78% is not "excellent" performance. In fact, the real efficiency was some way below that around 72-76% for likely engine speeds. When you consider that Whittle's "less efficient" centrifugal compressor was 79% efficient. Then there are the allied axial jets like the Metrovick F2 running around 86% efficiency.



> I'm human, I don't like being attacked, that's normal enough I'd say. There was no reason for red admiral to step in in such a childish manner.



I'm the troll? When you carry on posting ridiculously pro-german claims with no evidence to back them up despite being repeatedly proven wrong? 



> No it didn't, the rear engine suffered overheating problems.



Main problem was turbulence caused by the rear radiator outlets in front of the rear propeller. When the doors were open, it caused the aircraft to porpoise. The problem wasn't there when the doors were closed, but then the radiator couldn't get rid of as much heat, leading to the engine overheating if high power was maintained.

"One of the problems that had manifested itself as test-flying progressed was that it was found that the automatic opening of the rearoil cooler flaps caused an uncontrolled spontaneous flick which was transmitted through the lateral axis, causing the aircraft to porpoise. In order to establish the reason for this, and surmount any overheating problems with the rear engine, several tests were undertaken with the V6 fuselage "

In spite of its remarkable performance, the Do 335 failed to be seen in any numbers in Luftwaffe service. There were three main reasons for this. Firstly, the bombing of the Dornier factories which caused severe disruption to production plans; secondly the problem of the weakness of the undercarriage which was never satisfactorily solved; and thirdly, difficulties with stability. An insight into this last problem was given in a preliminary interrogation by USAAF staff of the respected Luftwaffe fighter ace, Generalleutnant Adolf Galland, on 14 May 1945:

"Galland had flown the Do 335, but although he found it a good aircraft, he believed it would require considerable improvement in design before it could be accepted as operational. As a twin engined fighter it lacked the stability required, and usually found, in such aircraft. He attributed this lack of stability to the distance between the two engines. In comparison to a single-engined fighter he stated that it handled 'too heavy'."

Dornier Do 335: The Luftwaffe's Fastest Piston-Engine Fighter by J. Richard Smith , Eddie J. Creek and Gerhard Roletschek 

Italy also designed a push-pull aircraft, the Jona J.10 from the mid 1930s. It was supposed to be a heavy fighter as well. Fiat A.80 radial and Isotta-Fraschini Asso XI inline. Speed was 600km/h at 4500m.


----------



## Milosh (Dec 17, 2009)

Soren said:


> Incorrect, that was an early prototype issue solved rather early in development. The A-0 A-1 had zero issues overheating.

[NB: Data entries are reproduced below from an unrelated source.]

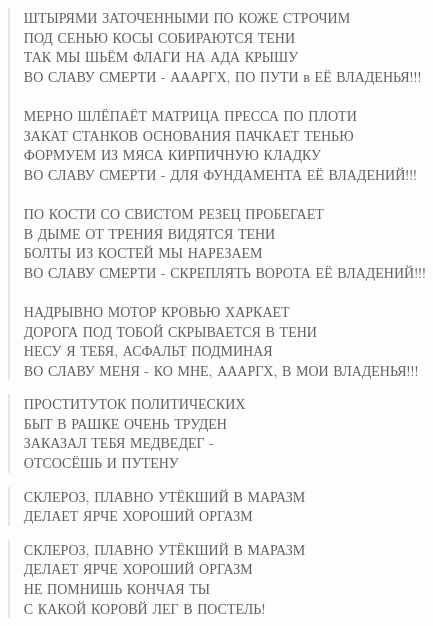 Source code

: \poemtitle{***}
\begin{verse}
ШТЫРЯМИ ЗАТОЧЕННЫМИ ПО КОЖЕ СТРОЧИМ\\
ПОД СЕНЬЮ КОСЫ СОБИРАЮТСЯ ТЕНИ\\
ТАК МЫ ШЬЁМ ФЛАГИ НА АДА КРЫШУ\\
    ВО СЛАВУ СМЕРТИ - АААРГХ, ПО ПУТИ в ЕЁ ВЛАДЕНЬЯ!!!\\
    \\
МЕРНО ШЛЁПАЁТ МАТРИЦА ПРЕССА ПО ПЛОТИ\\
ЗАКАТ СТАНКОВ ОСНОВАНИЯ ПАЧКАЕТ ТЕНЬЮ\\
ФОРМУЕМ ИЗ МЯСА КИРПИЧНУЮ КЛАДКУ\\
    ВО СЛАВУ СМЕРТИ - ДЛЯ ФУНДАМЕНТА ЕЁ ВЛАДЕНИЙ!!!\\
    \\
ПО КОСТИ СО СВИСТОМ РЕЗЕЦ ПРОБЕГАЕТ\\
В ДЫМЕ ОТ ТРЕНИЯ ВИДЯТСЯ ТЕНИ\\
БОЛТЫ ИЗ КОСТЕЙ МЫ НАРЕЗАЕМ\\
    ВО СЛАВУ СМЕРТИ - СКРЕПЛЯТЬ ВОРОТА ЕЁ ВЛАДЕНИЙ!!!\\
    \\
НАДРЫВНО МОТОР КРОВЬЮ ХАРКАЕТ\\
ДОРОГА ПОД ТОБОЙ СКРЫВАЕТСЯ В ТЕНИ\\
НЕСУ Я ТЕБЯ, АСФАЛЬТ ПОДМИНАЯ\\
    ВО СЛАВУ МЕНЯ - КО МНЕ, АААРГХ, В МОИ ВЛАДЕНЬЯ!!!
\end{verse}

\poemtitle{***}
\begin{verse}
ПРОСТИТУТОК ПОЛИТИЧЕСКИХ \\
БЫТ В РАШКЕ ОЧЕНЬ ТРУДЕН\\
ЗАКАЗАЛ ТЕБЯ МЕДВЕДЕГ - \\
ОТСОСЁШЬ И ПУТЕНУ
\end{verse}

\poemtitle{***}
\begin{verse}
СКЛЕРОЗ, ПЛАВНО УТЁКШИЙ В МАРАЗМ\\
ДЕЛАЕТ ЯРЧЕ ХОРОШИЙ ОРГАЗМ
\end{verse}

\poemtitle{***}
\begin{verse}
СКЛЕРОЗ, ПЛАВНО УТЁКШИЙ В МАРАЗМ\\
ДЕЛАЕТ ЯРЧЕ ХОРОШИЙ ОРГАЗМ\\
НЕ ПОМНИШЬ КОНЧАЯ ТЫ\\
С КАКОЙ КОРОВЙ ЛЕГ В ПОСТЕЛЬ!
\end{verse}

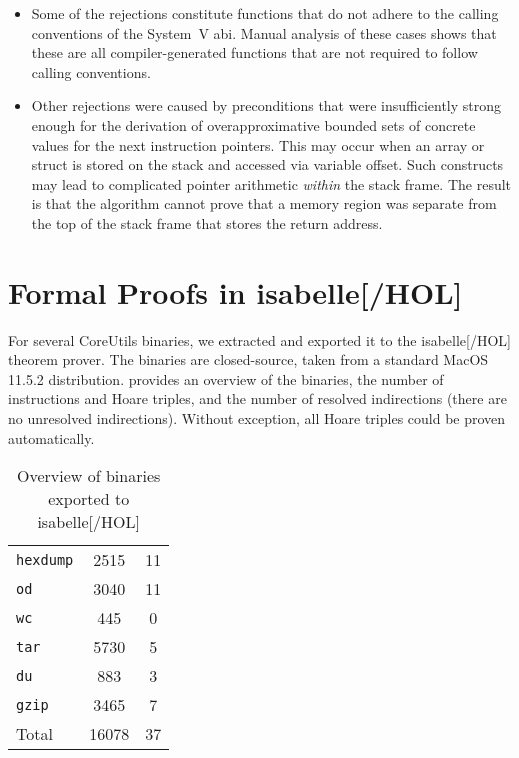 \begin{itemize}
  \item Some of the rejections constitute functions that do not adhere to the calling conventions of the System~V \ac{abi}.
  Manual analysis of these cases shows that these are all compiler-generated functions that are not required to follow calling conventions.
  \item Other rejections were caused by preconditions that were insufficiently strong enough for the derivation of overapproximative bounded sets of concrete values for the next instruction pointers.
  This may occur when an array or struct is stored on the stack and accessed via variable offset.
  Such constructs may lead to complicated pointer arithmetic \emph{within} the stack frame.
  The result is that the algorithm cannot prove that a memory region was separate from the top of the stack frame that stores the return address.
\end{itemize}

\section{Formal Proofs in \gls{isabelle}[/HOL]}\label{sec:not-me-proofs}
For several CoreUtils binaries, we extracted  and exported it to the \gls{isabelle}[/HOL] theorem prover.
The binaries are closed-source, taken from a standard MacOS 11.5.2 distribution.
 provides an overview of the binaries, the number of instructions and Hoare triples, and the number of resolved indirections (there are no unresolved indirections).
Without exception, all Hoare triples could be proven automatically.

\begin{table}
  \centering
  \caption{Overview of binaries exported to \gls{isabelle}[/HOL]}
  \label{tab:isa}
  \begin{tabular}{lSS}
    \toprule
     & {} & {}\\
    \midrule
    \texttt{hexdump} & 2515 & 11 \\
    \texttt{od}      & 3040 & 11 \\
    \texttt{wc}      &  445 &  0 \\
    \texttt{tar}     & 5730 & 5 \\
    \texttt{du}      &  883 & 3\\
    \texttt{gzip}    & 3465 & 7\\
    \midrule
    Total            & 16078 & 37 \\
    \bottomrule
  \end{tabular}
\end{table}

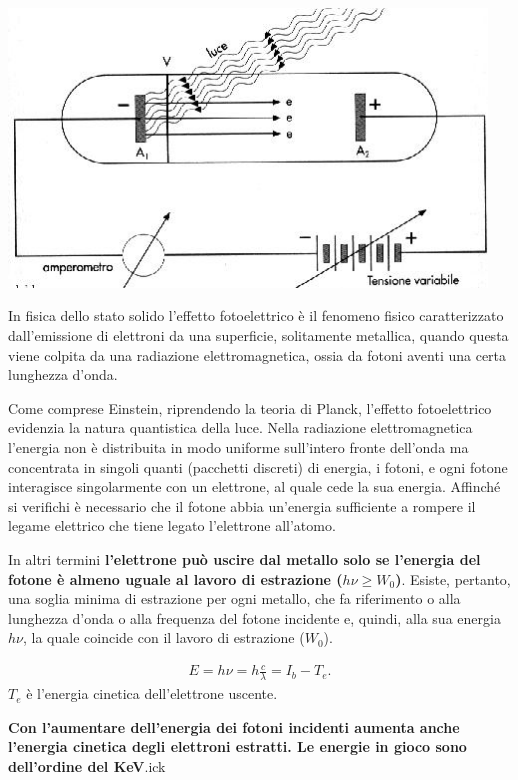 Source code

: \documentclass[a4paper,11pt,twoside,openany]{book}
\theoremstyle{definition}
\theoremstyle{plain}
\theoremstyle{plain}
\theoremstyle{definition}
\begin{document}
\begin{center}
\includegraphics[width=5in]{immagini/photoelectric.jpg} %
\end{center}

In fisica dello stato solido l'effetto fotoelettrico è il fenomeno fisico caratterizzato dall'emissione di elettroni da una superficie, solitamente metallica, quando questa viene colpita da una radiazione elettromagnetica, ossia da fotoni aventi una certa lunghezza d'onda.

Come comprese Einstein, riprendendo la teoria di Planck, l’effetto fotoelettrico evidenzia la natura quantistica della luce. Nella radiazione elettromagnetica l’energia non è distribuita in modo uniforme sull’intero fronte dell’onda ma concentrata in singoli quanti (pacchetti discreti) di energia, i fotoni, e ogni fotone interagisce singolarmente con un elettrone, al quale cede la sua energia. Affinché si verifichi è necessario che il fotone abbia un’energia sufficiente a rompere il legame elettrico che tiene legato l’elettrone all’atomo.

In altri termini \textbf{l’elettrone può uscire dal metallo solo se l’energia del fotone è almeno uguale al lavoro di estrazione ($h\nu \ge W_0$)}. Esiste, pertanto, una soglia minima di estrazione per ogni metallo, che fa riferimento o alla lunghezza d’onda o alla frequenza del fotone incidente e, quindi, alla sua energia $h\nu$, la quale coincide con il lavoro di estrazione ($W_0$).

\begin{equation}\begin{split}
E=h\nu=h\frac{c}{\lambda}=I_b-T_e.
\end{split}\end{equation}
$T_e$ è l'energia cinetica dell'elettrone uscente.

\textbf{Con l’aumentare dell’energia dei fotoni incidenti aumenta anche l’energia cinetica degli elettroni estratti. Le energie in gioco sono dell'ordine del KeV}.ick
\end{document}
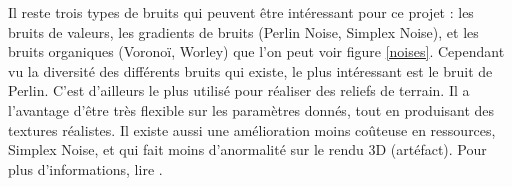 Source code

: \documentclass[a4paper]{article}
\begin{document}
        
    Il reste trois types de bruits qui peuvent être intéressant pour ce projet : les bruits de valeurs, les gradients de bruits (Perlin Noise, Simplex Noise), et les bruits organiques (Voronoï, Worley) que l'on peut voir figure  \ref{noises}. Cependant vu la diversité des différents bruits qui existe, le plus intéressant est le bruit de Perlin. C'est d'ailleurs le plus utilisé pour réaliser des reliefs de terrain. Il a l'avantage d'être très flexible sur les paramètres donnés, tout en produisant des textures réalistes. Il existe aussi une amélioration moins coûteuse en ressources, Simplex Noise, et qui fait moins d'anormalité sur le rendu 3D (artéfact). Pour plus d'informations, lire \cite{BookShader}.\\
\end{document}
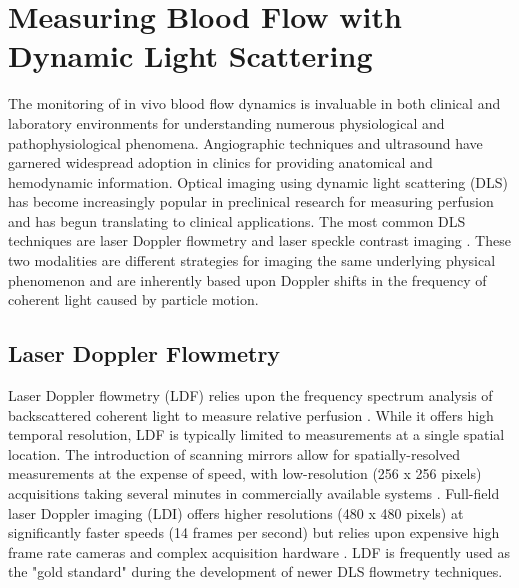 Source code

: \section{Measuring Blood Flow with Dynamic Light Scattering}

The monitoring of in vivo blood flow dynamics is invaluable in both clinical and laboratory environments for understanding numerous physiological and pathophysiological phenomena. Angiographic techniques and ultrasound have garnered widespread adoption in clinics for providing anatomical and hemodynamic information. Optical imaging using dynamic light scattering (DLS) has become increasingly popular in preclinical research for measuring perfusion and has begun translating to clinical applications. The most common DLS techniques are laser Doppler flowmetry and laser speckle contrast imaging \cite{Briers:2001hy, Dunn:2011gi}. These two modalities are different strategies for imaging the same underlying physical phenomenon and are inherently based upon Doppler shifts in the frequency of coherent light caused by particle motion.

\subsection{Laser Doppler Flowmetry}

Laser Doppler flowmetry (LDF) relies upon the frequency spectrum analysis of backscattered coherent light to measure relative perfusion \cite{Briers:2001hy}. While it offers high temporal resolution, LDF is typically limited to measurements at a single spatial location. The introduction of scanning mirrors allow for spatially-resolved measurements at the expense of speed, with low-resolution (256 x 256 pixels) acquisitions taking several minutes in commercially available systems \cite{Rajan:2008di}. Full-field laser Doppler imaging (LDI) offers higher resolutions (480 x 480 pixels) at significantly faster speeds (14 frames per second) but relies upon expensive high frame rate cameras and complex acquisition hardware \cite{Lopez:2011bk}. LDF is frequently used as the "gold standard" during the development of newer DLS flowmetry techniques.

A-12, WNr 240112, crashed because of an engine fire due to overheating. Sure the overheating problems was cured.

Werner Lerche mentions checking the rear engine coolant temperature but not the front engine coolant temperature. Only one reason to check the rear engine temperature, because it wasn't cooled as good as the front engine.


----------



## Soren (Dec 17, 2009)

Well the oil cooler was incorperated into a combined annular nose radiator system. The rear oil cooler was situated alongside the rear radiator inside the fuselage, air getting scooped in by the tunnel air scoop.


----------



## Soren (Dec 17, 2009)

> It's worth noting that when installed, the drag from the Me 262 engine nacelles was greater than for the Meteor nacelles despite being a lot smaller diameter.



I would very much like to see you back that up, esp. considering how much faster the Me262 is compared to the Meteor (And you can forget about the wing area fairytale, that has been thuroughly busted)

All available evidence points towards the Jumo 004B being a lot less draggy when installed than the RR Derwent ever was.


----------



## riacrato (Dec 17, 2009)

I suggest moving the jet discussion into an appropriate thread.

I agree with the original poster, I have often speculated about a similar design. Using two precious DB603s for a single fighter always seemed like a serious waste considering how great even a basic conversion of the Fw 190 would've been. Two DB605s seem more reasonable.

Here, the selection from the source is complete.